WATER CLOCK by Jim Kelly, my rating 4.5
Memorable for its unusual setting. Philip Dryden is a reporter for The Crow, a local newspaper in Ely in the Fens. Philip carries a lot of baggage with him – a wife in a coma in a local hospital, and a father who disappeared in the last great Fen floods. Winter is approaching, there is a lot of snow, gales, canals freezing over. A car is discovered in a canal, a frozen block of ice in its boot, encasing a butchered body. Very very readable first novel.   

THE WATER'S LOVELY by Ruth Rendell, my rating 4.7
Ruth Rendell never disappoints me. Sisters Ismay and Heather Sealand live in the bottom half of a house in suburban London and their mother and aunt live in the upper floor. Nine years before their stepfather Guy was drowned in the bath upstairs and Ismay and her mother have always thought Heather was responsible, although they hid their suspicions from the police, and gave Heather, 11 at the time, an alibi. After the verdict of accidental drowning, the matter was never discussed again but Ismay has always thought of Heather as a murderer. She thinks Heather drowned Guy in order to protect her. Ismay wonders whether she should warn Heather's new friend Edmund about Heather's possessiveness.

THE DRAINING LAKE by Arnaldur Indridason, my rating 4.7
After an earth tremor, the water level in an Icelandic lake begins to drop as water drains out through fissures in the lakes bed. Eventually it drops low enough to reveal the skeleton of a murder victim, probably there for a number of years and anchored to a piece of Russian radio equipment. The search for the identity of this person is a fairly lengthy and tedious process but murders and missing perrsons are pretty rare in Iceland where everybody knows everybody. Woven into the murder investigation is the story of idealistic young Icelandic socialists, party members chosen to be educated at university in Leipzig in East Germany, and then also more about Erlendur's own family and his children who flit in and out of his life. Originally published in Icelandic in 2004, the 4th of Indridason's books to be translated into English. 

4 comments:

kathy d. said...

HI Kerrie,

Thanks so much for posting this vital information about the global water crisis.

Glad to see this is an important day for activism on this crucial issue.

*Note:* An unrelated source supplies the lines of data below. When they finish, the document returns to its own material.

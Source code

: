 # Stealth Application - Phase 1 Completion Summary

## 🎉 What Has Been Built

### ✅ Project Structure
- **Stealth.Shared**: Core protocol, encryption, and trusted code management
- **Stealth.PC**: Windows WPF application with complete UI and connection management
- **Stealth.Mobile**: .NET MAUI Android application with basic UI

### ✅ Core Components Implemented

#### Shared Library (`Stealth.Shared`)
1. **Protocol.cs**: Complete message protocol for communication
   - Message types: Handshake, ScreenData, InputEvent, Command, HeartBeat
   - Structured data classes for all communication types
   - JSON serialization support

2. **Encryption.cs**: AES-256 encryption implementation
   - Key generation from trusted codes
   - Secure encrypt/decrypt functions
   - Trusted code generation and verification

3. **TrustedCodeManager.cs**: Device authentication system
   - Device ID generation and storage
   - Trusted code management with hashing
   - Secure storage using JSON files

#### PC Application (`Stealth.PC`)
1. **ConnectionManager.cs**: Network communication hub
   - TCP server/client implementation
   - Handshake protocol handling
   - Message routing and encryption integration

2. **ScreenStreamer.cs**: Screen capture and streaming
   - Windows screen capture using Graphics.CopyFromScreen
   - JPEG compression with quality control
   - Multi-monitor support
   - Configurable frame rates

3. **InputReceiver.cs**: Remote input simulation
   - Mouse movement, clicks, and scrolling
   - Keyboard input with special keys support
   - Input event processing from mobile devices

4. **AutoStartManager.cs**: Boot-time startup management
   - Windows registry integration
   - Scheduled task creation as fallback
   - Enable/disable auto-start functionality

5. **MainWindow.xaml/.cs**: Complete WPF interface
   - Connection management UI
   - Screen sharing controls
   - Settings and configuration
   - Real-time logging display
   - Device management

And thanks for your list of water-related books.

Anonymous said...

Kerrie - What a good idea! I'm glad you're speaking out on this issue.

bermudaonion said...

Those of us who have easy access to clean water take it for granted. It's nice to be reminded that it's something that we should appreciate.

Donna said...

Kerrie, your article on the scarcity of water in other parts of the world is a serious issue we should take more interest in. And the proper treatment of water in areas where it is readily available is just as important. Thank you for bringing our attention to Blog Action Day. Immediately after posting this comment, I'm going to calendar it for 2011. Thanks again.